Long time poster, posting as a sock for what I hope will be obvious reasons.
I always have to chuckle when a parent or an applicant asks "Will [minor infraction] keep me/ my kid out?"
My story: I attended USNA in the not-distant past. During one of the Republican admins, as a young stupid dork growing up in a liberal family, I called the White House switchboard and said, "Someone should just kill President ____ and get it over with." Mind you, I was 13, too young to really feel this way and obviously too stupid to understand what would happen next.
You guessed it: the Secret Service showed up at our door and talked to my parents and me. Put the fear of God in me. My dad made me sleep in a tent in the backyard for two weeks while I learned to appreciate what I had and how everyone regardless of politics or religion deserved respect and civility.
Fast forward 3.5 years and I'm applying to USNA. "Have you ever threatened the President or to overthrow the government of the US?"
Uh-oh.
Handled it with my BGO, told the truth, had to answer a few other questions, got in.

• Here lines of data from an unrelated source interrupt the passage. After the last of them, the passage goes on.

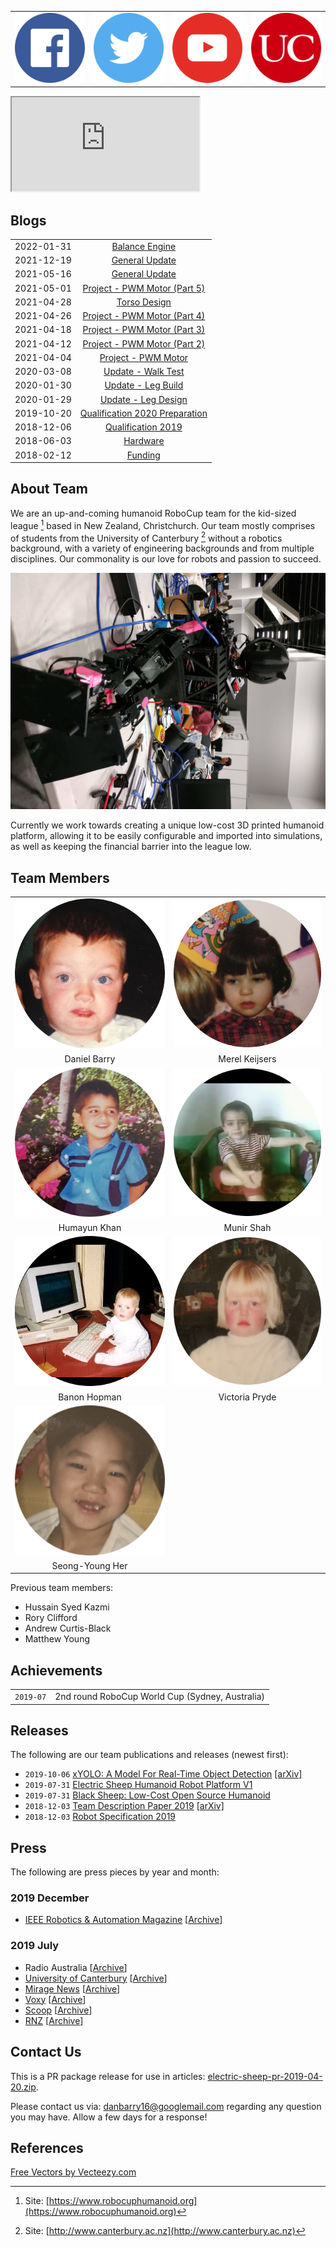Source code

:| | | | |
|-|-|-|-|
|[![](img/icon/facebook.png)](https://www.facebook.com/Electri92240522)|[![](img/icon/twitter.png)](https://twitter.com/Electri92240522)|[![](img/icon/youtube.png)](https://www.youtube.com/channel/UC9VlVRu1bKKptBLUzpAVFSA)|[![](img/icon/uc-logo.png)](https://www.canterbury.ac.nz/)|

<iframe src="https://www.youtube.com/embed/Y9JFQmkmr_A" allowfullscreen>
</iframe>

## Blogs

|  |  |
|:-:|:-:|
|2022-01-31|[Balance Engine](blg/2022-01-31.html)|
|2021-12-19|[General Update](blg/2021-12-19.html)|
|2021-05-16|[General Update](blg/2021-05-16.html)|
|2021-05-01|[Project - PWM Motor (Part 5)](blg/2021-05-01.html)|
|2021-04-28|[Torso Design](blg/2021-04-28.html)|
|2021-04-26|[Project - PWM Motor (Part 4)](blg/2021-04-26.html)|
|2021-04-18|[Project - PWM Motor (Part 3)](blg/2021-04-18.html)|
|2021-04-12|[Project - PWM Motor (Part 2)](blg/2021-04-12.html)|
|2021-04-04|[Project - PWM Motor](blg/2021-04-04.html)|
|2020-03-08|[Update - Walk Test](blg/2020-03-08.html)|
|2020-01-30|[Update - Leg Build](blg/2020-01-30.html)|
|2020-01-29|[Update - Leg Design](blg/2020-01-29.html)|
|2019-10-20|[Qualification 2020 Preparation](blg/2019-10-20.html)|
|2018-12-06|[Qualification 2019](blg/2018-12-06.html)|
|2018-06-03|[Hardware](blg/2018-06-03.html)|
|2018-02-12|[Funding](blg/2018-02-12.html)|

## About Team

We are an up-and-coming humanoid RoboCup team for the kid-sized league [^1]
based in New Zealand, Christchurch. Our team mostly comprises of students from
the University of Canterbury [^2] without a robotics background, with a variety
of engineering backgrounds and from multiple disciplines. Our commonality is
our love for robots and passion to succeed.

![](img/robot.jpg)

Currently we work towards creating a unique low-cost 3D printed humanoid
platform, allowing it to be easily configurable and imported into simulations,
as well as keeping the financial barrier into the league low.

## Team Members

|                        |                        |
|:----------------------:|:----------------------:|
| ![](img/member-db.png) | ![](img/member-mk.png) |
| Daniel Barry           | Merel Keijsers         |
| ![](img/member-hk.png) | ![](img/member-ms.png) |
| Humayun Khan           | Munir Shah             |
| ![](img/member-bh.png) | ![](img/member-vp.png) |
| Banon Hopman           | Victoria Pryde         |
| ![](img/member-sh.png) |                        |
| Seong-Young Her        |                        |

Previous team members:

* Hussain Syed Kazmi
* Rory Clifford
* Andrew Curtis-Black
* Matthew Young

## Achievements

|           |                                                   |
|:---------:|:-------------------------------------------------:|
| `2019-07` | 2nd round RoboCup World Cup (Sydney, Australia)   |

## Releases

The following are our team publications and releases (newest first):

* `2019-10-06`
[xYOLO: A Model For Real-Time Object Detection](bin/xyolo-2019.pdf)
[[arXiv]](https://arxiv.org/abs/1910.03159)
* `2019-07-31`
[Electric Sheep Humanoid Robot Platform V1](https://github.com/electric-sheep-uc/black-sheep)
* `2019-07-31`
[Black Sheep: Low-Cost Open Source Humanoid](bin/platform-2019.pdf)
* `2018-12-03`
[Team Description Paper 2019](bin/tdp-2019-b.pdf)
[[arXiv]](https://arxiv.org/abs/1910.08949)
* `2018-12-03`
[Robot Specification 2019](bin/specs-2019.pdf)

## Press

The following are press pieces by year and month:

### 2019 December

* [IEEE Robotics & Automation Magazine](https://ieeexplore.ieee.org/stamp/stamp.jsp?tp=&arnumber=8930897)
[[Archive](bin/08930897.pdf)]

### 2019 July

* Radio Australia
[[Archive](bin/RadioAus-2019.m4a)]
* [University of Canterbury](https://www.canterbury.ac.nz/news/2019/ucs-soccer-robots-only-nz-team-in-international-robocup.html)
[[Archive](http://web.archive.org/web/20190713045240/https://www.canterbury.ac.nz/news/2019/ucs-soccer-robots-only-nz-team-in-international-robocup.html)]
* [Mirage News](https://www.miragenews.com/university-of-canterbury-s-soccer-robots-only-nz-team-in-international-robocup/)
[[Archive](http://web.archive.org/web/20190714063302/https://www.miragenews.com/university-of-canterbury-s-soccer-robots-only-nz-team-in-international-robocup/)]
* [Voxy](http://www.voxy.co.nz/national/5/342853)
[[Archive](http://web.archive.org/web/20190714063344/http://www.voxy.co.nz/national/5/342853)]
* [Scoop](http://www.scoop.co.nz/stories/CU1907/S00108/ucs-soccer-robots-only-nz-team-to-qualify-in-robocup.htm)
[[Archive](http://web.archive.org/web/20190711144043/http://www.scoop.co.nz/stories/CU1907/S00108/ucs-soccer-robots-only-nz-team-to-qualify-in-robocup.htm)]
* [RNZ](https://www.rnz.co.nz/audio/player?audio_id=2018703576#)
[[Archive](bin/ngts-20190710-2135-robocup_2019-128.mp3)]

## Contact Us

This is a PR package release for use in articles:
[electric-sheep-pr-2019-04-20.zip](bin/electric-sheep-pr-2019-04-20.zip).

Please contact us via:
[danbarry16@googlemail.com](mailto:danbarry16@googlemail.com)
regarding any question you may have. Allow a few days for a response!

## References

[Free Vectors by Vecteezy.com](https://www.vecteezy.com/)

[^1]: Site: [https://www.robocuphumanoid.org](https://www.robocuphumanoid.org)

[^2]: Site: [http://www.canterbury.ac.nz](http://www.canterbury.ac.nz)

Note I do NOT recommend anyone try this! However, kids are exactly that. They are impulsive and they lack any sort of understanding of the full consequences of actions like this. Tell the truth, report only what is asked (don't volunteer), do not dismiss or minimize (hello Brock Turner's dad, I'm lookin' at you), and rest knowing that one event of childhood is vastly unlikely to overrule a whole young human being with four years' worth of grades, test scores, athletic results, and recommendations.